*What the exercise asks*
State how many lines in the listing below include the word "Asaraf". Give nothing but the number.

*Data for this exercise*

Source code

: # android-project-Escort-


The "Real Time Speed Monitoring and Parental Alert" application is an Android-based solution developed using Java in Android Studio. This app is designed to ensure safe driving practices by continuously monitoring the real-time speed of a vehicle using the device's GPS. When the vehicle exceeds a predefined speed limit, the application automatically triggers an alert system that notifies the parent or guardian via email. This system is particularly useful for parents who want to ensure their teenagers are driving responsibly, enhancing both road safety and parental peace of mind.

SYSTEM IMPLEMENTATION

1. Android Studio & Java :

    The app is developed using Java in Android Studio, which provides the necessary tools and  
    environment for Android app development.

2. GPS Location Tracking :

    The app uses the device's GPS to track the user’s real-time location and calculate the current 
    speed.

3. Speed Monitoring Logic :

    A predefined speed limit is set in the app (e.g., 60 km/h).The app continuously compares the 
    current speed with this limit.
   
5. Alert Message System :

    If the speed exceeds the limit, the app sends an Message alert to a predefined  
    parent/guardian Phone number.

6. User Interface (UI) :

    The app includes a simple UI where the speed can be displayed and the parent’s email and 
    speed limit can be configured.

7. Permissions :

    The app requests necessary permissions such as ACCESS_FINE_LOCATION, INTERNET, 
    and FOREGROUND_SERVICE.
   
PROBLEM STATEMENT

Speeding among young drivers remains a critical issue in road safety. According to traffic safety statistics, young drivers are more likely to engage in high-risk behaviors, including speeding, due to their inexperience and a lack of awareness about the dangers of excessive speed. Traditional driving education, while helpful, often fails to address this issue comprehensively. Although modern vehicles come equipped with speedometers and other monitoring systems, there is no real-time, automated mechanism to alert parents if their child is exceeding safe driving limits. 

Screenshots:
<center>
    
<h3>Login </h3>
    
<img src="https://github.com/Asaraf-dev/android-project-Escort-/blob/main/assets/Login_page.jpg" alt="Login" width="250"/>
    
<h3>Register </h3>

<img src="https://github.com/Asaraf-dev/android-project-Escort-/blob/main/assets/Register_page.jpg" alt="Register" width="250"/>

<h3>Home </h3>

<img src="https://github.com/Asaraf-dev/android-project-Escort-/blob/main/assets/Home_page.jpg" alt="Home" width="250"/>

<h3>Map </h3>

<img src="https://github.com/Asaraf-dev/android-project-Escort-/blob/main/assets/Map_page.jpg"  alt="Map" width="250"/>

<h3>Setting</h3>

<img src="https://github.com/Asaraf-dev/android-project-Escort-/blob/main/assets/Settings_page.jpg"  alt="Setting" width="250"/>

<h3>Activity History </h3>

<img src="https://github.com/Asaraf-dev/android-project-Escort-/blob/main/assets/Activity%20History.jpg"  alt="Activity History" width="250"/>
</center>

*Expected answer*
6